Lawyers don’t come cheap, and sometimes the people who need them most cannot afford to pay.
All that is about to change as the courts in Abu Dhabi plan to introduce the country’s first legal aid system on Monday. The announcement marks the latest move in the UAE’s judicial transformation.
As The National reported yesterday, lawyers will be paid by the judicial department to represent defendants who cannot afford representation. This system will replace the existing one in which lawyers offer free services to clients. Every year, a large number of people with limited ability to pay legal fees rely on those volunteers to help them seek justice.
The biggest problem with the current system is that the number of those requiring help far exceeds the number of those volunteers.
That’s why the latest move is so important. As per the scheme – which applies to both civil and criminal cases – the judicial department will pay legal fees to law firms that sign contracts, committing them to a minimum of 20 cases per year.
Even though legal provisions like this are available in most developed countries, it’s among the first such facilities to be offered in this region. More importantly, however, this move is crucial to supporting access to justice for all, an essential element of the modern society that Sheikh Zayed envisioned.
The initiative comes close on the heels of the introduction of a raft of other reform measures.
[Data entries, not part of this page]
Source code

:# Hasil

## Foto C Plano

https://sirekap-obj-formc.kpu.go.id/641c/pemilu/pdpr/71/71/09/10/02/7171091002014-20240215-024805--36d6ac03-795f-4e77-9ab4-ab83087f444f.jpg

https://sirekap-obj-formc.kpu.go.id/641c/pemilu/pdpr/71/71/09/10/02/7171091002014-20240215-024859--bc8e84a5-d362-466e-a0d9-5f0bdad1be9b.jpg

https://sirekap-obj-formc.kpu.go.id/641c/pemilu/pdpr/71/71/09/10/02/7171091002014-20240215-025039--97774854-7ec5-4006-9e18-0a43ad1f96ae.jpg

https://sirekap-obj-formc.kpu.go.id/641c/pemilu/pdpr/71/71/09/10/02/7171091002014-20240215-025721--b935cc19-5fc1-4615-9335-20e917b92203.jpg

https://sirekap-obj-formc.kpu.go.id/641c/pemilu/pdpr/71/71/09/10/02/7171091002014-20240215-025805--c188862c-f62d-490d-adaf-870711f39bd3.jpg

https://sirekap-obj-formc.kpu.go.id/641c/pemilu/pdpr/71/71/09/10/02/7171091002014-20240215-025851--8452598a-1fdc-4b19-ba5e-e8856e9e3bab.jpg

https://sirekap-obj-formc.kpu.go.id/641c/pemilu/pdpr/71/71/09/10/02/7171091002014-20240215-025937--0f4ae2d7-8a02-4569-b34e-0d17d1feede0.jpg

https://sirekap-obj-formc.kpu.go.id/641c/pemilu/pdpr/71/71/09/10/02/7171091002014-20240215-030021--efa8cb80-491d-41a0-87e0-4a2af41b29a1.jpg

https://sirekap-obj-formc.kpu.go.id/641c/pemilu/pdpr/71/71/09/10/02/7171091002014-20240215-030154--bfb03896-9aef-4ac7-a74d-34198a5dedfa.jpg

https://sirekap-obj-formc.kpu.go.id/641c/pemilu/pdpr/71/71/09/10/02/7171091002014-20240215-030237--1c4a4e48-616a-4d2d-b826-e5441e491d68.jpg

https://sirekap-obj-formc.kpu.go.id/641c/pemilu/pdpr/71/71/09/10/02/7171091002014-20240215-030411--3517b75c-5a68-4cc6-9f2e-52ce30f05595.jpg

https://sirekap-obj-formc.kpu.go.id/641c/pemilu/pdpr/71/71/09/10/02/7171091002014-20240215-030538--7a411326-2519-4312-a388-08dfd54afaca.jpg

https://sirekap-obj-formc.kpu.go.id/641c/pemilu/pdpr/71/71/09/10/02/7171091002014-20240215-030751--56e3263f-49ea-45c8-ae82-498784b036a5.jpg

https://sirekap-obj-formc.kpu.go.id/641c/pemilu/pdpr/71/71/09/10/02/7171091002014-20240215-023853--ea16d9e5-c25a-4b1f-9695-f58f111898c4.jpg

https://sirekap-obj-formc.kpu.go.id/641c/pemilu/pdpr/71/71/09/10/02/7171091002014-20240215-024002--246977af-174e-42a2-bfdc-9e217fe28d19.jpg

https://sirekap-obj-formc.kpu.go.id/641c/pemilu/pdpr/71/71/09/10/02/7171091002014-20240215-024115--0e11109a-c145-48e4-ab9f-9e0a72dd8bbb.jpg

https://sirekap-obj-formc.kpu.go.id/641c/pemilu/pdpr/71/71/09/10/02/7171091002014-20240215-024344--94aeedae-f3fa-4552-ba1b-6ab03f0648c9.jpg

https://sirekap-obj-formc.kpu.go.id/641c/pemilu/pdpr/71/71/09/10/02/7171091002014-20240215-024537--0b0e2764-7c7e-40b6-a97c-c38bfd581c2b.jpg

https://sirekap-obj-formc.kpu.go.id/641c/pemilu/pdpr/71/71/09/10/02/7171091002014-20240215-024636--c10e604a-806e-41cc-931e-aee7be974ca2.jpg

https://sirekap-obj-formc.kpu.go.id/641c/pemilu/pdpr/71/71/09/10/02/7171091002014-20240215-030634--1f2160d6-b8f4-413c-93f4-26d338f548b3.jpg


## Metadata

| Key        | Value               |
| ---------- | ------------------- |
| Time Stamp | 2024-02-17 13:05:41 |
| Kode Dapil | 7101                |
Last month, for instance, the UAE Cabinet approved the amendment to the 1992 Civil Procedure Code as part of an effort to speed up court proceedings and make information more accessible to all parties.
Other reforms, such as the proposed bankruptcy law – which is expected to allow borrowers to restructure their debts rather than face prison – are likely to be introduced in the near future.
At the same time, attention is also being paid to increased transparency and further engagement.
That was evident when the Dubai Courts launched a campaign in August to increase public awareness of the country’s legal system via monthly tours and outreach programmes with the community.
But it is the legal aid announcement that is the most important to date, bringing representation to those who can least afford it and most in need.